Added. See the comments for some discussion about Bernstein sets, which may provide a solution. I don't know anything about these sets, so a detailed answer or reference in that connection would certainly be welcome.
Here are some thoughts of mine and of one of my classmates regarding the problem. My original idea was as follows: Let $\mathcal V$ be a Vitali set (i.e., $\mathcal V$ contains exactly one element from each additive coset of $\mathbb Q$), choose dense subset $S$ of $\mathbb Q$ whose complement $\mathbb Q \setminus S$ in $\mathbb Q$ is also dense, and let $E = \mathcal{V} + S$. Then $E^c = \mathcal{V} + \mathbb{Q}\setminus S$, and it seems like $E$ should have the required property, but I have been unable to prove that this is so.

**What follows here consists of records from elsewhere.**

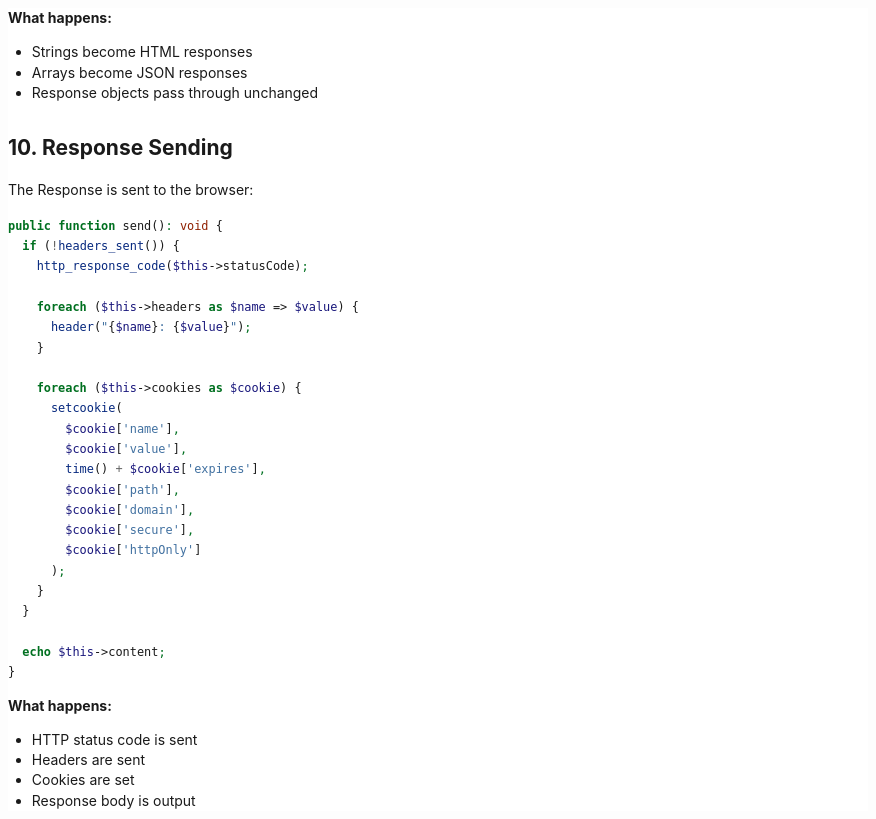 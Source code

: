 **What happens:**

- Strings become HTML responses
- Arrays become JSON responses
- Response objects pass through unchanged

## 10. Response Sending

The Response is sent to the browser:

```php
public function send(): void {
  if (!headers_sent()) {
    http_response_code($this->statusCode);

    foreach ($this->headers as $name => $value) {
      header("{$name}: {$value}");
    }

    foreach ($this->cookies as $cookie) {
      setcookie(
        $cookie['name'],
        $cookie['value'],
        time() + $cookie['expires'],
        $cookie['path'],
        $cookie['domain'],
        $cookie['secure'],
        $cookie['httpOnly']
      );
    }
  }

  echo $this->content;
}
```

**What happens:**

- HTTP status code is sent
- Headers are sent
- Cookies are set
- Response body is output
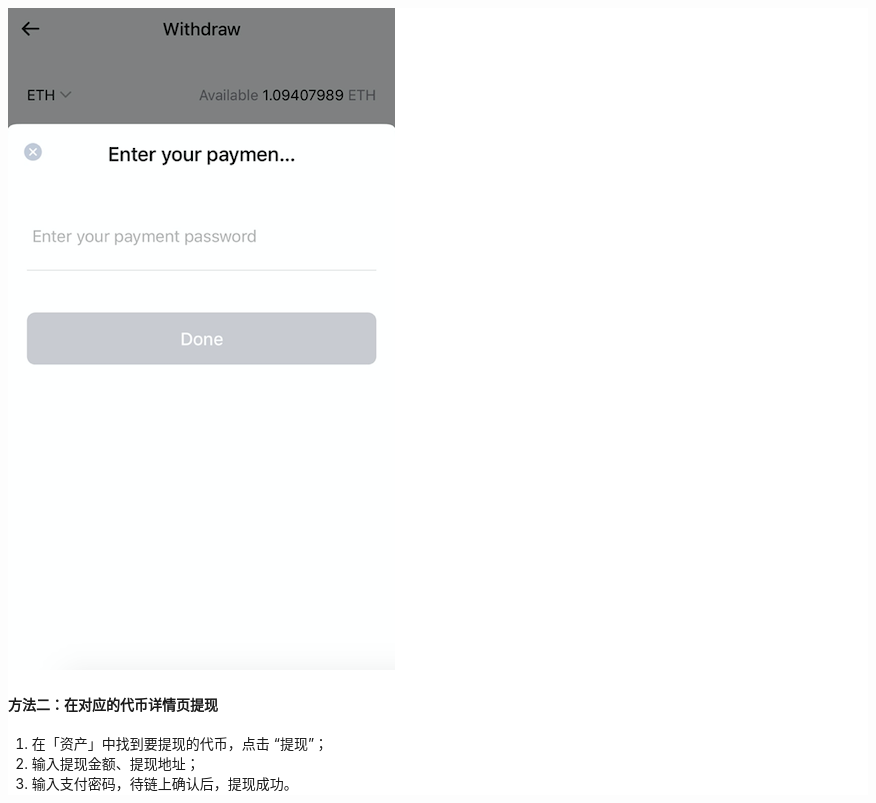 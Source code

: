![](../../.gitbook/assets/image%20%28216%29.png)

#### 方法二：在对应的代币详情页提现

1. 在「资产」中找到要提现的代币，点击 “提现”；
2. 输入提现金额、提现地址；
3. 输入支付密码，待链上确认后，提现成功。
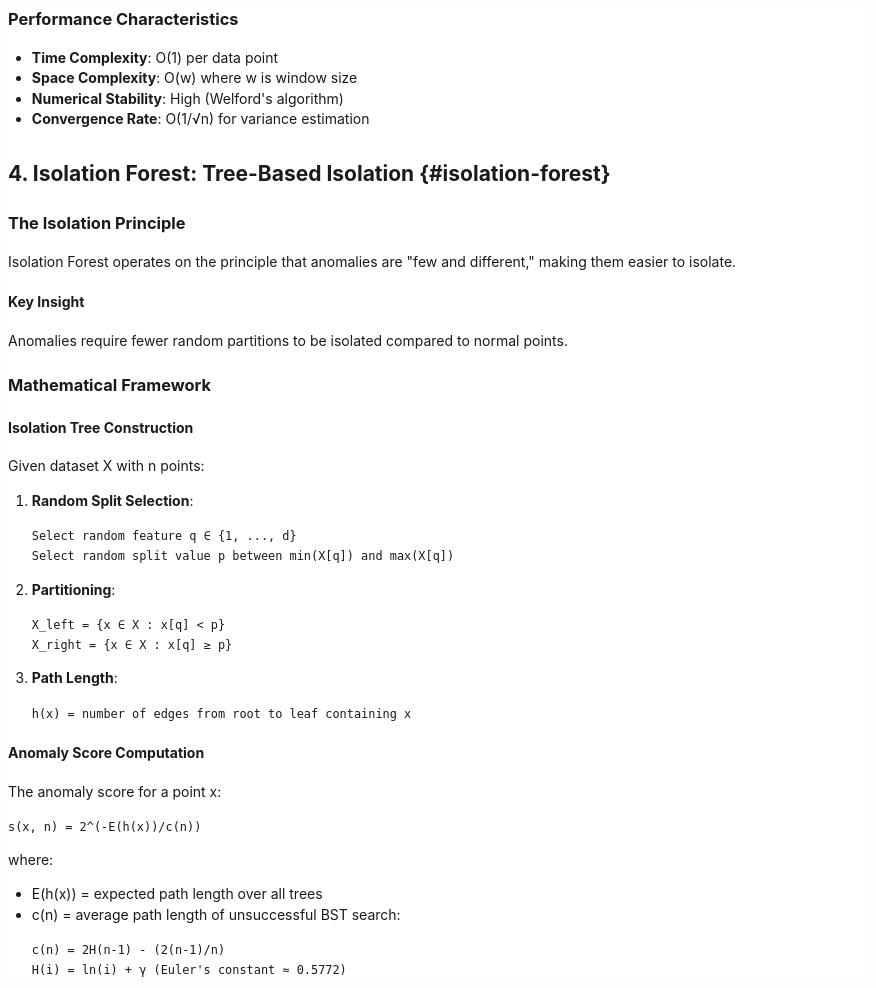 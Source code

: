 ### Performance Characteristics

- **Time Complexity**: O(1) per data point
- **Space Complexity**: O(w) where w is window size
- **Numerical Stability**: High (Welford's algorithm)
- **Convergence Rate**: O(1/√n) for variance estimation

## 4. Isolation Forest: Tree-Based Isolation {#isolation-forest}

### The Isolation Principle

Isolation Forest operates on the principle that anomalies are "few and different," making them easier to isolate.

#### Key Insight
Anomalies require fewer random partitions to be isolated compared to normal points.

### Mathematical Framework

#### Isolation Tree Construction
Given dataset X with n points:

1. **Random Split Selection**:
   ```
   Select random feature q ∈ {1, ..., d}
   Select random split value p between min(X[q]) and max(X[q])
   ```

2. **Partitioning**:
   ```
   X_left = {x ∈ X : x[q] < p}
   X_right = {x ∈ X : x[q] ≥ p}
   ```

3. **Path Length**:
   ```
   h(x) = number of edges from root to leaf containing x
   ```

#### Anomaly Score Computation

The anomaly score for a point x:

```
s(x, n) = 2^(-E(h(x))/c(n))
```

where:
- E(h(x)) = expected path length over all trees
- c(n) = average path length of unsuccessful BST search:
  ```
  c(n) = 2H(n-1) - (2(n-1)/n)
  H(i) = ln(i) + γ (Euler's constant ≈ 0.5772)
  ```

My classmate had another idea. He worked in $[-1,1]\setminus\{0\}$, seeking a set $E$ with the following properties.
- The complement of $E$ is obtained from $E$ via reflection through the origin, that is, $E^c = -E$.
- If $E \cap I$ is the intersection of $E$ with some dyadic subinterval $I \subset [-1,1]$ of the $k$th generation, then $E$ is similar to this intersection, in the sense that $E = 2^k(E\cap I) + a$ for some real number $a$; that is, the intersection of $E$ with any dyadic subinterval is a scaled translate of $E$.
If I'm not mistaken, it is (relatively) straightforward to verify that any set $E$ satisfying 1. and 2. provides an example. As far as the existence of such a set is concerned, my classmate made an argument, but it was fairly complicated, and I cannot recall it well enough off the top of my head to verify its correctness.